- DATASET RECORDS

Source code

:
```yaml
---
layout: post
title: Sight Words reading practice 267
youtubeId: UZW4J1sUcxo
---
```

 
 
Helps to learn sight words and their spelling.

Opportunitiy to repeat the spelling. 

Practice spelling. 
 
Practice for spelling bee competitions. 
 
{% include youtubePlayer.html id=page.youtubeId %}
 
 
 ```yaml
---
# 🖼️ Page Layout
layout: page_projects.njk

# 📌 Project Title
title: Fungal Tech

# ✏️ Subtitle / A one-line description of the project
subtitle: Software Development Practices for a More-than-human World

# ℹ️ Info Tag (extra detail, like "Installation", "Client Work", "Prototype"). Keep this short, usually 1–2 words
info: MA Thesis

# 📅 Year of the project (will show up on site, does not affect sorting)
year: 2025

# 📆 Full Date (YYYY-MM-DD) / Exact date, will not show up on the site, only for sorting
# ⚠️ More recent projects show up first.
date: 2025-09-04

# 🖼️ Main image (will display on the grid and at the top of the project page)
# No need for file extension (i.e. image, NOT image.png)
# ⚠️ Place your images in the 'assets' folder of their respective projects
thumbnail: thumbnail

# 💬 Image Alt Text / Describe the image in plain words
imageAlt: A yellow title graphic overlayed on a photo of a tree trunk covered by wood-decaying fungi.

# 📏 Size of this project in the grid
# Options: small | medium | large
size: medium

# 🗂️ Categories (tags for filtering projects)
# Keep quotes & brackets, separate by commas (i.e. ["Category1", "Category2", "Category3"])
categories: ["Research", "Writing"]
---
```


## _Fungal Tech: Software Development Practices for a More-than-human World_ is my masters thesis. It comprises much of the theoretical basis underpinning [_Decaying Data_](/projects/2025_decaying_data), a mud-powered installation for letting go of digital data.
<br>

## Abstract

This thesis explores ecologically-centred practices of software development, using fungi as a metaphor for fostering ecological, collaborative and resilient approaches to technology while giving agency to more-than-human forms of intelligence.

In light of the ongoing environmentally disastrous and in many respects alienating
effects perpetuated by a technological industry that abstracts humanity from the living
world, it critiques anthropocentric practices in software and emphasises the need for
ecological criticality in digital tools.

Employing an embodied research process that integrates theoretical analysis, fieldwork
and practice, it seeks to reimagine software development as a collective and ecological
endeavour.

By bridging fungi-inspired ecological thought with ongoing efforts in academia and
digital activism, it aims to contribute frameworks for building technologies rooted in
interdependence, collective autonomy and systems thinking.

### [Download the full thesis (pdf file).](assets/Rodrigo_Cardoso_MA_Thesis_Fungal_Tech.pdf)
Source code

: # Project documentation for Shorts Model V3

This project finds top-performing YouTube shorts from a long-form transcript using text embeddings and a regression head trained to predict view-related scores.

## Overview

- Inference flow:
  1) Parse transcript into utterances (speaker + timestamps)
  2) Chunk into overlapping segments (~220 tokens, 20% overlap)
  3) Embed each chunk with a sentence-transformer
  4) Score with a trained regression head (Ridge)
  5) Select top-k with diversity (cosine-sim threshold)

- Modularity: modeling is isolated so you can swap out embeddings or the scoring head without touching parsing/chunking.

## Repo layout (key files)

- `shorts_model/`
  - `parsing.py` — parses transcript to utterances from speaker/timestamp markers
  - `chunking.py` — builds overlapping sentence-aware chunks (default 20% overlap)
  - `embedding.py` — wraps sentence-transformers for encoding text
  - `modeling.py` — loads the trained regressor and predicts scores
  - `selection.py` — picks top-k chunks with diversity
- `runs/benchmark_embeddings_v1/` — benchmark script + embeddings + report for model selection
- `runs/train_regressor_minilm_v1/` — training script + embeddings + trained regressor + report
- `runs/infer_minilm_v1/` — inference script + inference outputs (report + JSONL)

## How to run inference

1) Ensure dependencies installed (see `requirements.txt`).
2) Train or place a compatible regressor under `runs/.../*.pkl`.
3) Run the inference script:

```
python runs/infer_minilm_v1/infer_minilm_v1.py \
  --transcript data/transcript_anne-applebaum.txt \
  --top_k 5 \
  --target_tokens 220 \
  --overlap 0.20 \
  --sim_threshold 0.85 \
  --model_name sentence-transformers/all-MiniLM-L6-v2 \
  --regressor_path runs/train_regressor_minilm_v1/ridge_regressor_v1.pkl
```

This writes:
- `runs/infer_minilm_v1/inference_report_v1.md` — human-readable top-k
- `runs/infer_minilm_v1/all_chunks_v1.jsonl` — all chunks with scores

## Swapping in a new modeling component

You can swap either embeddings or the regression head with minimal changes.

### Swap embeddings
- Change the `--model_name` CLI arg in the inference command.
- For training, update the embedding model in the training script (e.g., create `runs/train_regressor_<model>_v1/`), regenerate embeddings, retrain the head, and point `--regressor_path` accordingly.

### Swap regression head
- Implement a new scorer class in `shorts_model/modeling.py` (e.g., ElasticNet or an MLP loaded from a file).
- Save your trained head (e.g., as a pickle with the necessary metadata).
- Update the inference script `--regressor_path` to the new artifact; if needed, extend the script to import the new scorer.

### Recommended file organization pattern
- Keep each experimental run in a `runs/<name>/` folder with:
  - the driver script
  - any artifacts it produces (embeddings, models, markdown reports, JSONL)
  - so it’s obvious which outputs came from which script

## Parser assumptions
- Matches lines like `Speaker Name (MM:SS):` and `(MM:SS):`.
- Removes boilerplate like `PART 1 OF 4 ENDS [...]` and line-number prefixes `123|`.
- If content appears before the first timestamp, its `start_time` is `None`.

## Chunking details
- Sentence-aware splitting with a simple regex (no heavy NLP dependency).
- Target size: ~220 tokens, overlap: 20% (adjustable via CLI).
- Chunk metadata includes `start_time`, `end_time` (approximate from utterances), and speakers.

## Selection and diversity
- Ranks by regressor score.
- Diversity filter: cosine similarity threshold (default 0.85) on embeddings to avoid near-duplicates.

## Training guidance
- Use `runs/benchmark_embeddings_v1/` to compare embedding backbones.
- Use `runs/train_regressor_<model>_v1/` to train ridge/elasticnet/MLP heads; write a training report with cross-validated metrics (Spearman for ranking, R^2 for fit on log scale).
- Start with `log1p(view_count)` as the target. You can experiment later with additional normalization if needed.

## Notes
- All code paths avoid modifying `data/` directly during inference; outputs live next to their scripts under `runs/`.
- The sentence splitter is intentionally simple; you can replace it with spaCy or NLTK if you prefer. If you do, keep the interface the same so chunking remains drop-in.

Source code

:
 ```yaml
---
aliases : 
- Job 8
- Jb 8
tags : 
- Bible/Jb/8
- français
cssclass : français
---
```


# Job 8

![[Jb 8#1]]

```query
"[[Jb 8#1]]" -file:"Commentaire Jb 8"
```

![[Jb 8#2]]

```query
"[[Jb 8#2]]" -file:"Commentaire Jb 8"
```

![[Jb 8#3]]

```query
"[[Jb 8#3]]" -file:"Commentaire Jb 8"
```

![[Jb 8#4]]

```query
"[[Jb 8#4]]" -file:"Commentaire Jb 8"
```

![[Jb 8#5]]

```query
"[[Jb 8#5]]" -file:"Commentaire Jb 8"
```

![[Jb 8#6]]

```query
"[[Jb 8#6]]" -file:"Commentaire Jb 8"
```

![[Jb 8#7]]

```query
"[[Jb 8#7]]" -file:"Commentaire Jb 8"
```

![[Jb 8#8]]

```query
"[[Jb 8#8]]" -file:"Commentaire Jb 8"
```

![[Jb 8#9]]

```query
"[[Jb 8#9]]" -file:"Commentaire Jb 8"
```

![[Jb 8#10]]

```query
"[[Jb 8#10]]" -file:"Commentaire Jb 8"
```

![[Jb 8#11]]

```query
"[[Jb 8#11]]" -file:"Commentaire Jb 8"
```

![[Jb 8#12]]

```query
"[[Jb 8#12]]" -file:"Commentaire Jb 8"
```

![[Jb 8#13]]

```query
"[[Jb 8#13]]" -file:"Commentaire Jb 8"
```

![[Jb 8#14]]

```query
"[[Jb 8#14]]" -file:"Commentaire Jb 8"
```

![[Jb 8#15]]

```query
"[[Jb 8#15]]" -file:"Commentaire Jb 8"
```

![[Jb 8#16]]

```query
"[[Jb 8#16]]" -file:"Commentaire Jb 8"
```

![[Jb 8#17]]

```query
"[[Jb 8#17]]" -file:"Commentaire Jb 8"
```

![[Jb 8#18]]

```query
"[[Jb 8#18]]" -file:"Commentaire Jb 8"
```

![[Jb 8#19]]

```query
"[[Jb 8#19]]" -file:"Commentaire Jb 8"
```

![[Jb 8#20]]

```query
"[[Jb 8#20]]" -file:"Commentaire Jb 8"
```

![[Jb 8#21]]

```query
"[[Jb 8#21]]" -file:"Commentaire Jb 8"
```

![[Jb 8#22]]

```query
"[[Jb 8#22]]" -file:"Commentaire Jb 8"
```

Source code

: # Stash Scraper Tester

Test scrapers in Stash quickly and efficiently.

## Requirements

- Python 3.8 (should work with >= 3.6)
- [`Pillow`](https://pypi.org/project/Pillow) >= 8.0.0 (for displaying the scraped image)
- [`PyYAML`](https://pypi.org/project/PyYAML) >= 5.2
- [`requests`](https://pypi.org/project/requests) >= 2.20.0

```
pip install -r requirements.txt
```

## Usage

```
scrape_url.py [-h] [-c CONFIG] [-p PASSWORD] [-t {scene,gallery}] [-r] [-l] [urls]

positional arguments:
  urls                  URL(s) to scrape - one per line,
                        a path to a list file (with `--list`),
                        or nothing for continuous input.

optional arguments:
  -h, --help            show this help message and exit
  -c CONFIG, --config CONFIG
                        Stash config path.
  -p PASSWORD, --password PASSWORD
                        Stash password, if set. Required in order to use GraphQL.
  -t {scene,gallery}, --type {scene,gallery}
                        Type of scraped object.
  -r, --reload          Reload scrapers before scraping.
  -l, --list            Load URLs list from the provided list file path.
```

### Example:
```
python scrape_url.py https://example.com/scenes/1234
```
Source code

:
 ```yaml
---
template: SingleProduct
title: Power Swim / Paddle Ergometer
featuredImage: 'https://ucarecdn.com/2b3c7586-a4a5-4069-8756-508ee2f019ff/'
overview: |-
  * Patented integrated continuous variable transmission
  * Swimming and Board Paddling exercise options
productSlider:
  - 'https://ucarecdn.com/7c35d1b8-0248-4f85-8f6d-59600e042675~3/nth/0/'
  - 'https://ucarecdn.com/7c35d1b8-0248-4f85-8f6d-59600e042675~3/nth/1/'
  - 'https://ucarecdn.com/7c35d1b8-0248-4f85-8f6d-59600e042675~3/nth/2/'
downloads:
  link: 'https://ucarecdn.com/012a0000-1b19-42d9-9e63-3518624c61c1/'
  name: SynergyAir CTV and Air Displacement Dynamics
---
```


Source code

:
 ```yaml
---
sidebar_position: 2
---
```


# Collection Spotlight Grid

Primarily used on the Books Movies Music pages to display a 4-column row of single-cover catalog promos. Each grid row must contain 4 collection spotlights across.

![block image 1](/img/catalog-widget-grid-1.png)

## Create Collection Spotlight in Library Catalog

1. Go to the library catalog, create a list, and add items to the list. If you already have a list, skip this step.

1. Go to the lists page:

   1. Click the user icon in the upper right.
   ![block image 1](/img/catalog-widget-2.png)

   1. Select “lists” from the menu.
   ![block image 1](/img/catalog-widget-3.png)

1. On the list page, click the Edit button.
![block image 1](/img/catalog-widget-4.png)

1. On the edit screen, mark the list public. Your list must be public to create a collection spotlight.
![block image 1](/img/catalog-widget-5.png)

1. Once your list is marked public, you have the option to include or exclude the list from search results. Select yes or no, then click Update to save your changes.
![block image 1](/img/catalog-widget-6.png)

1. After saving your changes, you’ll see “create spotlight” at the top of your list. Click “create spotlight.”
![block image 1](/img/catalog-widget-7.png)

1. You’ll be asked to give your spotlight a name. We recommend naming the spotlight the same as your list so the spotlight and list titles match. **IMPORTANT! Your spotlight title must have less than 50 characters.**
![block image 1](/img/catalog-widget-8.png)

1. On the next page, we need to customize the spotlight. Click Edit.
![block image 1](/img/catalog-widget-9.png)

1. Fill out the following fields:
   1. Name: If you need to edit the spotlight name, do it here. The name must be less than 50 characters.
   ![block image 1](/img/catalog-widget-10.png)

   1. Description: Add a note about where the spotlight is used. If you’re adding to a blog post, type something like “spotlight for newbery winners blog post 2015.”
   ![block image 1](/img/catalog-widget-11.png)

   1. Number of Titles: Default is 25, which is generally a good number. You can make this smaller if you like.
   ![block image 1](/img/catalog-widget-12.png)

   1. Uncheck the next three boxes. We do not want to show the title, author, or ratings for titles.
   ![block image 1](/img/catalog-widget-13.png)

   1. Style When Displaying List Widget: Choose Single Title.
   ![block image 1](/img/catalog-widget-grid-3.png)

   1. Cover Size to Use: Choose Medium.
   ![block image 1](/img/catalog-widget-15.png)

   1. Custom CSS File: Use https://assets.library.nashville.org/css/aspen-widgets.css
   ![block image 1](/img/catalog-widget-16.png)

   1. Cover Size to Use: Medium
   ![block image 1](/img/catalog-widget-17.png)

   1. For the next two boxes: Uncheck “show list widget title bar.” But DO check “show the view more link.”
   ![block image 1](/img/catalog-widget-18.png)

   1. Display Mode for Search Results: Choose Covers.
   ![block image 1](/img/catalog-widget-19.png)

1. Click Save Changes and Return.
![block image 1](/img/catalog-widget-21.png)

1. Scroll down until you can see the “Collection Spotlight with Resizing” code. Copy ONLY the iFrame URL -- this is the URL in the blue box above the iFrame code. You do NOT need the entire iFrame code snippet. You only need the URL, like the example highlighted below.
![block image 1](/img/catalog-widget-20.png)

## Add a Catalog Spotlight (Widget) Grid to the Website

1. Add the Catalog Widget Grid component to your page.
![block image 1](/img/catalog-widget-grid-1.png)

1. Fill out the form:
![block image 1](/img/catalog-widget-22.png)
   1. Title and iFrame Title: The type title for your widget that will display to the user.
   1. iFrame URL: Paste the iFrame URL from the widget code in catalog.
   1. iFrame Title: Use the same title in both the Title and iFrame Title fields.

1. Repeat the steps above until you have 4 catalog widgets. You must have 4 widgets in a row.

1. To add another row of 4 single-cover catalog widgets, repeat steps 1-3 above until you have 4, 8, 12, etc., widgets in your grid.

- WORK ITEM
From the records given above, copy all lines containing "steps".

- PROBLEM SOLUTION
1. Repeat the steps above until you have 4 catalog widgets. You must have 4 widgets in a row.
1. To add another row of 4 single-cover catalog widgets, repeat steps 1-3 above until you have 4, 8, 12, etc., widgets in your grid.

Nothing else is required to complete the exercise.